I have a line of code like this:

mydict['description_long'] = another_dict['key1'][0]['a_really_long_key']['another_long_key']['another_long_key3']['another_long_key4']['another_long_key5']

How do I format it so it adheres to the PEP8 guidelines?

6
  • 2
    Split it into two using an intermediate variable? Jan 16, 2017 at 23:37
  • Have you tried the PEP8 Checker to see if that's a legal line? I'm sure it breaks the line length rule, but it might tell you what to do Jan 16, 2017 at 23:37
  • 1
    wow thats pretty nested!! It's a bit of an eye bleed, can't you break it down and hide some of the levels of indirection behind meaningfully named function calls? That would get rid of the need produce such long lines. Jan 16, 2017 at 23:38
  • PEP8 compliant deep dictionary access has a few answers, although not a definitive one (so I don't think it's a good candidate for a dupe) Jan 16, 2017 at 23:39
  • @SterlingArcher I think that's the point of the question, although, it isn't explicit. Jan 16, 2017 at 23:39

3 Answers 3

11

The only relevant part of PEP8's style guidelines here is line length. Just break up the dict keys into their own separate lines. This makes the code way easier to read as well.

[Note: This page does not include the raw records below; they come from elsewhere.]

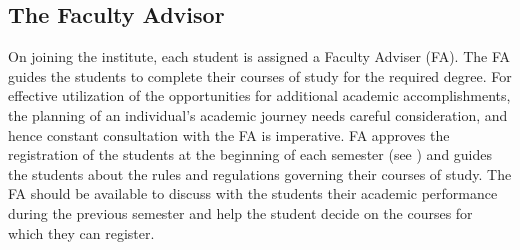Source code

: \subsection{The Faculty Advisor \label{lab:Faculty Advisor}}

On joining the \gls{institute}, each \gls{student} is assigned a Faculty Adviser (FA). The FA guides the \glspl{student} to complete their courses of study for the required degree. For effective utilization of the opportunities for additional academic accomplishments, the planning of an individual’s academic journey needs careful consideration, and hence constant consultation with the FA is imperative. FA approves the registration of the \glspl{student} at the beginning of each semester (see ) and guides the \glspl{student} about the rules and regulations governing their courses of study. The FA should be available to discuss with the \glspl{student} their academic performance during the previous semester and help the \gls{student} decide on the courses for which they can register.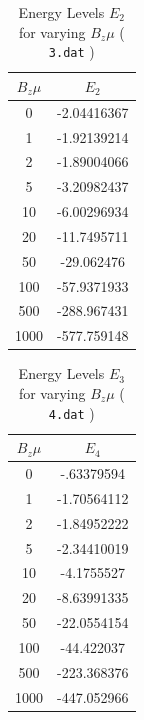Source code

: \documentclass[a4paper]{IEEEtran}
\begin{document}
    \begin{table} 
        \caption{Energy Levels $E_2$ for varying $B_z\mu$ ( \texttt{3.dat} )}
        \label{tbl:energy-3} 
        \begin{center}
        \begin{tabular}{|c|c|} \hline
        $B_z\mu$ & $E_2$ \\ \hline \hline
        0    & -2.04416367 \\ \hline
        1    & -1.92139214\\ \hline
        2    & -1.89004066 \\ \hline
        5    & -3.20982437 \\ \hline
        10   & -6.00296934 \\ \hline
        20   & -11.7495711\\ \hline
        50   & -29.062476 \\ \hline
        100  & -57.9371933  \\ \hline
        500  & -288.967431  \\ \hline
        1000 & -577.759148 \\ \hline
        \end{tabular}
        \end{center}
    \end{table} 

    \begin{table} 
        \caption{Energy Levels $E_3$ for varying $B_z\mu$ ( \texttt{4.dat} )}
        \label{tbl:energy-4} 
        \begin{center}
        \begin{tabular}{|c|c|}  \hline
        $B_z\mu$ & $E_4$  \\ \hline \hline
        0    & -.63379594 \\ \hline
        1    &  -1.70564112 \\ \hline
        2    &  -1.84952222\\ \hline
        5    &  -2.34410019 \\ \hline
        10   &  -4.1755527 \\ \hline
        20   &  -8.63991335 \\ \hline
        50   &  -22.0554154 \\ \hline
        100  &  -44.422037 \\ \hline
        500  &  -223.368376 \\ \hline
        1000 &  -447.052966 \\ \hline
        \end{tabular}
        \end{center}
    \end{table} 
\end{document}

mydict['description_long'] = (another_dict['key1']
                                          [0]
                                          ['a_really_long_key']
                                          [etc.])
1
  • 4
    This does not pass a PEP8 check either, but I would consider this better than the above. "[Whitespace] Immediately before the open parenthesis that starts an indexing or slicing: Yes: dct['key'] = lst[index] No: dct ['key'] = lst [index]" Jan 16, 2017 at 23:44
2

I think I'd do something like this, add parens to go over multiple lines:

mydict['description_long'] = (
    another_dict['key1'][0]['a_really_long_key']['another_long_key']
    ['another_long_key3']['another_long_key4']['another_long_key5'])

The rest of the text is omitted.